:: WHAT TO PRODUCE ::
Output exactly the lines from the first line of the records below through the line containing "- And others", both included, leaving out any pictures.

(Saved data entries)
________________________

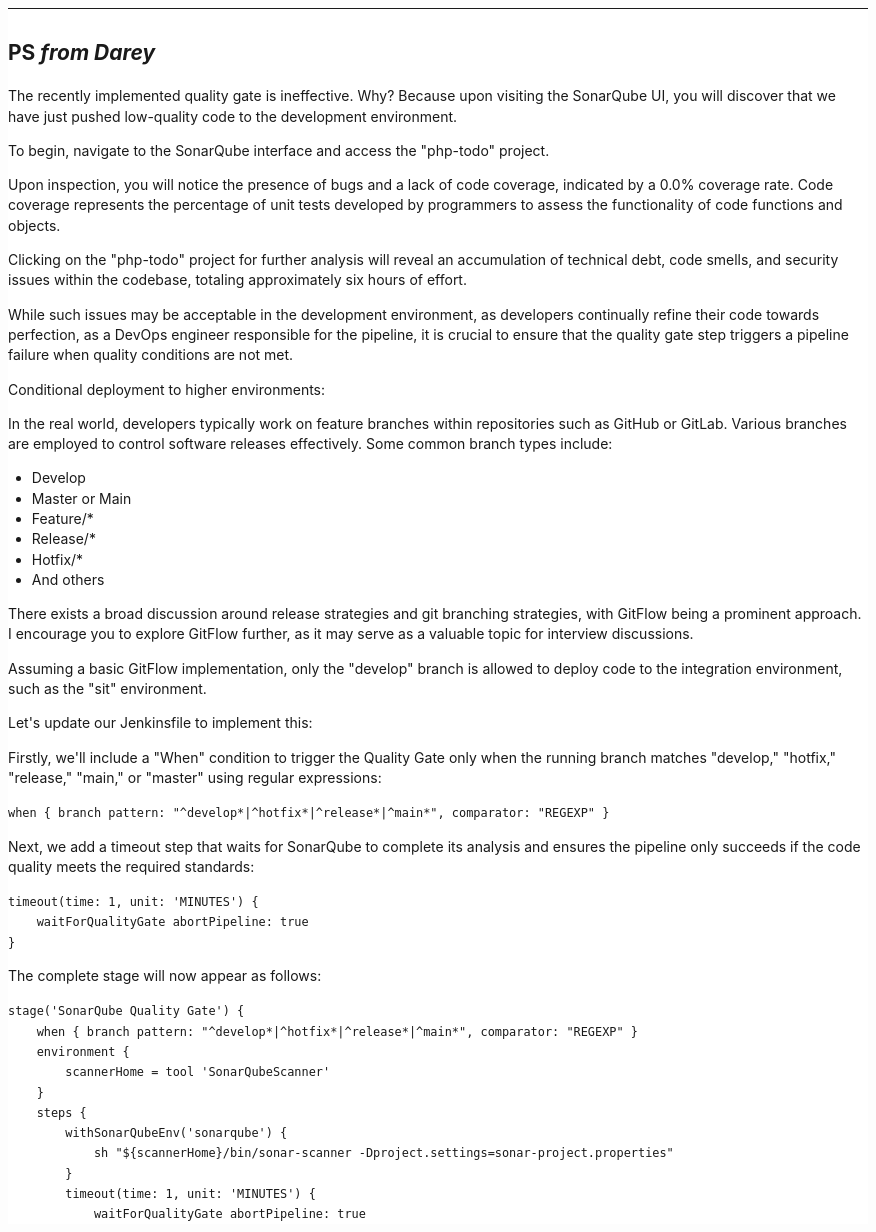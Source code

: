 
---


## PS _from Darey_

The recently implemented quality gate is ineffective. Why? Because upon visiting the SonarQube UI, you will discover that we have just pushed low-quality code to the development environment.

To begin, navigate to the SonarQube interface and access the "php-todo" project.

Upon inspection, you will notice the presence of bugs and a lack of code coverage, indicated by a 0.0% coverage rate. Code coverage represents the percentage of unit tests developed by programmers to assess the functionality of code functions and objects.

Clicking on the "php-todo" project for further analysis will reveal an accumulation of technical debt, code smells, and security issues within the codebase, totaling approximately six hours of effort.

While such issues may be acceptable in the development environment, as developers continually refine their code towards perfection, as a DevOps engineer responsible for the pipeline, it is crucial to ensure that the quality gate step triggers a pipeline failure when quality conditions are not met.

Conditional deployment to higher environments:

In the real world, developers typically work on feature branches within repositories such as GitHub or GitLab. Various branches are employed to control software releases effectively. Some common branch types include:

- Develop
- Master or Main
- Feature/*
- Release/*
- Hotfix/*
- And others

There exists a broad discussion around release strategies and git branching strategies, with GitFlow being a prominent approach. I encourage you to explore GitFlow further, as it may serve as a valuable topic for interview discussions.

Assuming a basic GitFlow implementation, only the "develop" branch is allowed to deploy code to the integration environment, such as the "sit" environment.

Let's update our Jenkinsfile to implement this:

Firstly, we'll include a "When" condition to trigger the Quality Gate only when the running branch matches "develop," "hotfix," "release," "main," or "master" using regular expressions:
```
when { branch pattern: "^develop*|^hotfix*|^release*|^main*", comparator: "REGEXP" }
```
Next, we add a timeout step that waits for SonarQube to complete its analysis and ensures the pipeline only succeeds if the code quality meets the required standards:
```
timeout(time: 1, unit: 'MINUTES') {
    waitForQualityGate abortPipeline: true
}
```
The complete stage will now appear as follows:
```
stage('SonarQube Quality Gate') {
    when { branch pattern: "^develop*|^hotfix*|^release*|^main*", comparator: "REGEXP" }
    environment {
        scannerHome = tool 'SonarQubeScanner'
    }
    steps {
        withSonarQubeEnv('sonarqube') {
            sh "${scannerHome}/bin/sonar-scanner -Dproject.settings=sonar-project.properties"
        }
        timeout(time: 1, unit: 'MINUTES') {
            waitForQualityGate abortPipeline: true
```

________________________

:: YOUR SOLUTION ::
Source code

: 
---


## PS _from Darey_

The recently implemented quality gate is ineffective. Why? Because upon visiting the SonarQube UI, you will discover that we have just pushed low-quality code to the development environment.

To begin, navigate to the SonarQube interface and access the "php-todo" project.

Upon inspection, you will notice the presence of bugs and a lack of code coverage, indicated by a 0.0% coverage rate. Code coverage represents the percentage of unit tests developed by programmers to assess the functionality of code functions and objects.

Clicking on the "php-todo" project for further analysis will reveal an accumulation of technical debt, code smells, and security issues within the codebase, totaling approximately six hours of effort.

While such issues may be acceptable in the development environment, as developers continually refine their code towards perfection, as a DevOps engineer responsible for the pipeline, it is crucial to ensure that the quality gate step triggers a pipeline failure when quality conditions are not met.

Conditional deployment to higher environments:

In the real world, developers typically work on feature branches within repositories such as GitHub or GitLab. Various branches are employed to control software releases effectively. Some common branch types include:

- Develop
- Master or Main
- Feature/*
- Release/*
- Hotfix/*
- And others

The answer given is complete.